Lenovo essentially negotiated a layaway plan for acquiring Motorola, with the sale including $1.41 billion in cash and Lenovo stock paid at the close of the deal, and $1.5 billion to be paid in a three-year promissory note, Mountain View, Calif.-based Google said Jan. 29.

On Jan. 23, Lenovo agreed to buy IBM’s low-end server business for $2.3 billion, including about $2 billion of cash and the rest coming in shares of Beijing-based Lenovo, the companies said.

Yang has a history of proving his critics wrong. When he bought IBM’s PC unit for $1.25 billion in 2005, skeptics said North America was too risky for a Chinese company and that Lenovo’s purchase would undermine IBM’s ThinkPad brand. Instead, Yang used the deal to transform his company into the world’s biggest PC maker, leaving once-powerful competitors like Dell behind.

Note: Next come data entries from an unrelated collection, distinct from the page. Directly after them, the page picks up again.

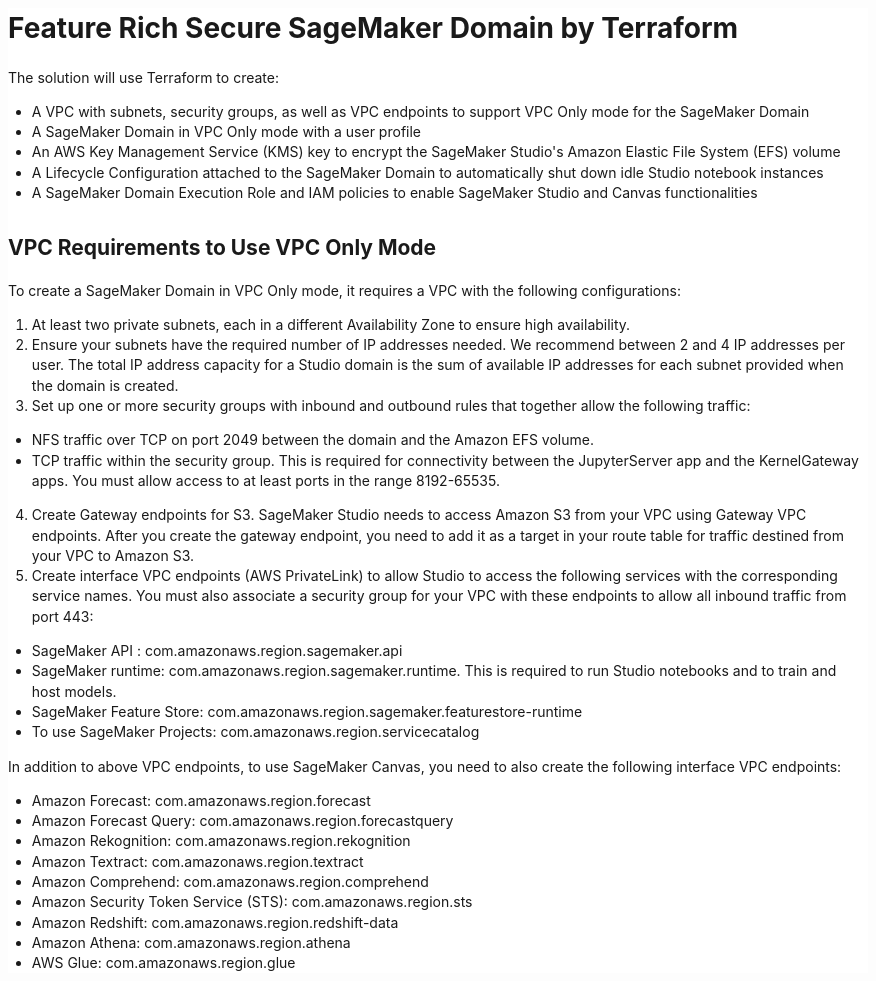# Feature Rich Secure SageMaker Domain by Terraform

The solution will use Terraform to create:
- A VPC with subnets, security groups, as well as VPC endpoints to support VPC Only mode for the SageMaker Domain
- A SageMaker Domain in VPC Only mode with a user profile
- An AWS Key Management Service (KMS) key to encrypt the SageMaker Studio's Amazon Elastic File System (EFS) volume
- A Lifecycle Configuration attached to the SageMaker Domain to automatically shut down idle Studio notebook instances
- A SageMaker Domain Execution Role and IAM policies to enable SageMaker Studio and Canvas functionalities

## VPC Requirements to Use VPC Only Mode

To create a SageMaker Domain in VPC Only mode, it requires a VPC with the following configurations:

1. At least two private subnets, each in a different Availability Zone to ensure high availability. 
2. Ensure your subnets have the required number of IP addresses needed. We recommend between 2 and 4 IP addresses per user. The total IP address capacity for a Studio domain is the sum of available IP addresses for each subnet provided when the domain is created.
3. Set up one or more security groups with inbound and outbound rules that together allow the following traffic: 
- NFS traffic over TCP on port 2049 between the domain and the Amazon EFS volume.
- TCP traffic within the security group. This is required for connectivity between the JupyterServer app and the KernelGateway apps. You must allow access to at least ports in the range 8192-65535.
4. Create Gateway endpoints for S3. SageMaker Studio needs to access Amazon S3 from your VPC using Gateway VPC endpoints. After you create the gateway endpoint, you need to add it as a target in your route table for traffic destined from your VPC to Amazon S3.
5. Create interface VPC endpoints (AWS PrivateLink) to allow Studio to access the following services with the corresponding service names. You must also associate a security group for your VPC with these endpoints to allow all inbound traffic from port 443:
- SageMaker API : com.amazonaws.region.sagemaker.api
- SageMaker runtime: com.amazonaws.region.sagemaker.runtime. This is required to run Studio notebooks and to train and host models.
- SageMaker Feature Store: com.amazonaws.region.sagemaker.featurestore-runtime
- To use SageMaker Projects: com.amazonaws.region.servicecatalog

In addition to above VPC endpoints, to use SageMaker Canvas, you need to also create the following interface VPC endpoints:

- Amazon Forecast: com.amazonaws.region.forecast
- Amazon Forecast Query: com.amazonaws.region.forecastquery
- Amazon Rekognition: com.amazonaws.region.rekognition
- Amazon Textract: com.amazonaws.region.textract
- Amazon Comprehend: com.amazonaws.region.comprehend
- Amazon Security Token Service (STS): com.amazonaws.region.sts
- Amazon Redshift: com.amazonaws.region.redshift-data
- Amazon Athena: com.amazonaws.region.athena
- AWS Glue: com.amazonaws.region.glue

“There are a lot of parallels here,” said Frank Gillett, an analyst at Forrester Research. “Lenovo was strong in its home country in PCs, but the IBM buy gave them a global brand and a lot of access. In buying Motorola, they are buying a major brand, and a company that has established relationships with carriers.”

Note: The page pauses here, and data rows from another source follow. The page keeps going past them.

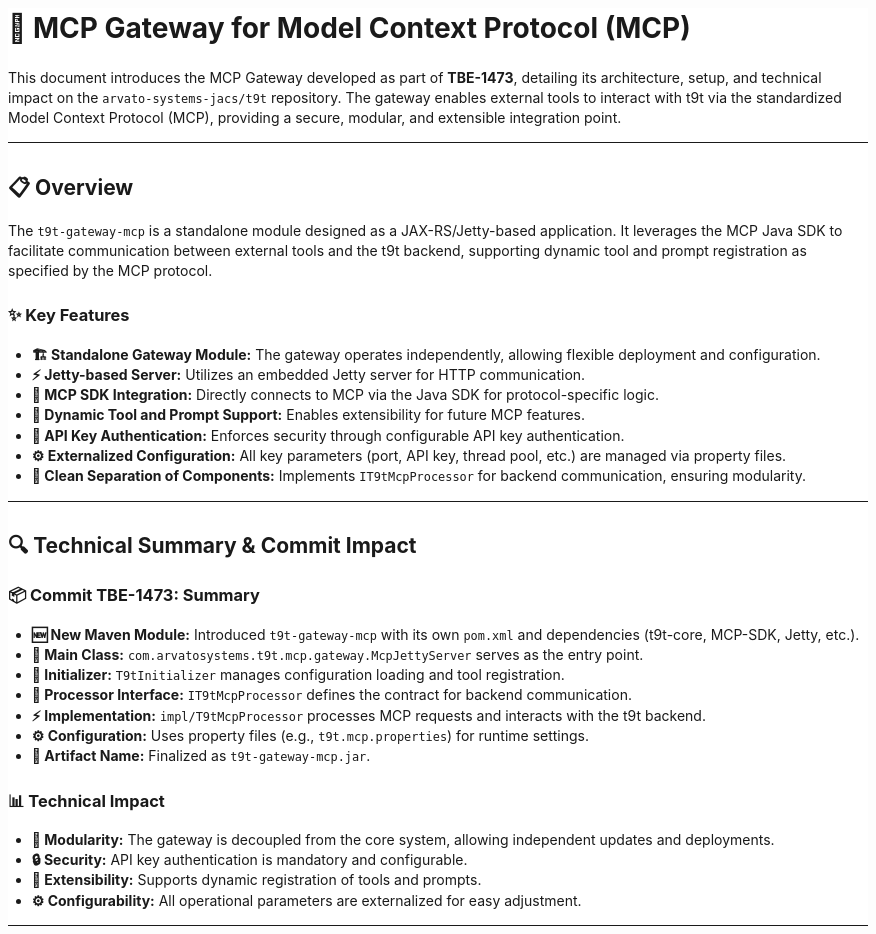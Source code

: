 # 🚀 MCP Gateway for Model Context Protocol (MCP)

This document introduces the MCP Gateway developed as part of **TBE-1473**, detailing its architecture, setup, and technical impact on the `arvato-systems-jacs/t9t` repository. The gateway enables external tools to interact with t9t via the standardized Model Context Protocol (MCP), providing a secure, modular, and extensible integration point.

---

## 📋 Overview

The `t9t-gateway-mcp` is a standalone module designed as a JAX-RS/Jetty-based application. It leverages the MCP Java SDK to facilitate communication between external tools and the t9t backend, supporting dynamic tool and prompt registration as specified by the MCP protocol.

### ✨ Key Features

- **🏗️ Standalone Gateway Module:** The gateway operates independently, allowing flexible deployment and configuration.
- **⚡ Jetty-based Server:** Utilizes an embedded Jetty server for HTTP communication.
- **🔌 MCP SDK Integration:** Directly connects to MCP via the Java SDK for protocol-specific logic.
- **🧩 Dynamic Tool and Prompt Support:** Enables extensibility for future MCP features.
- **🔐 API Key Authentication:** Enforces security through configurable API key authentication.
- **⚙️ Externalized Configuration:** All key parameters (port, API key, thread pool, etc.) are managed via property files.
- **🧱 Clean Separation of Components:** Implements `IT9tMcpProcessor` for backend communication, ensuring modularity.

---

## 🔍 Technical Summary & Commit Impact

### 📦 Commit TBE-1473: Summary

- **🆕 New Maven Module:** Introduced `t9t-gateway-mcp` with its own `pom.xml` and dependencies (t9t-core, MCP-SDK, Jetty, etc.).
- **🎯 Main Class:** `com.arvatosystems.t9t.mcp.gateway.McpJettyServer` serves as the entry point.
- **🔧 Initializer:** `T9tInitializer` manages configuration loading and tool registration.
- **🔗 Processor Interface:** `IT9tMcpProcessor` defines the contract for backend communication.
- **⚡ Implementation:** `impl/T9tMcpProcessor` processes MCP requests and interacts with the t9t backend.
- **⚙️ Configuration:** Uses property files (e.g., `t9t.mcp.properties`) for runtime settings.
- **📁 Artifact Name:** Finalized as `t9t-gateway-mcp.jar`.

### 📊 Technical Impact

- **🧩 Modularity:** The gateway is decoupled from the core system, allowing independent updates and deployments.
- **🔒 Security:** API key authentication is mandatory and configurable.
- **🔄 Extensibility:** Supports dynamic registration of tools and prompts.
- **⚙️ Configurability:** All operational parameters are externalized for easy adjustment.

---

The Motorola deal, which creates the world’s No. 3 smartphone vendor, is Yang’s latest attempt to take an iconic business and restore it to glory.

When Lenovo paid $1.25 billion, excluding debt, for the IBM PC unit in 2005, the business hadn’t made a profit for 3½ years.

Yang used the deal to vault Lenovo five places to No. 3 in the world before expanding his range with faster, lighter and more durable machines. Lenovo reached No. 1 last year and the company is expected to post record profit in 2014.

Lenovo had 4.7 percent of the global smartphone market in the third quarter, IDC said in October. Motorola accounted for just 1.7 percent of shipments in that period, according to Strategy Analytics.

“We expect Yang can turn this into a profitable company in two years’ time,” said Ricky Lai, a Hong Kong-based analyst at Guotai Junan Securities. “Yang has a very good track record of acquiring nonprofitable businesses and turning them to profit.”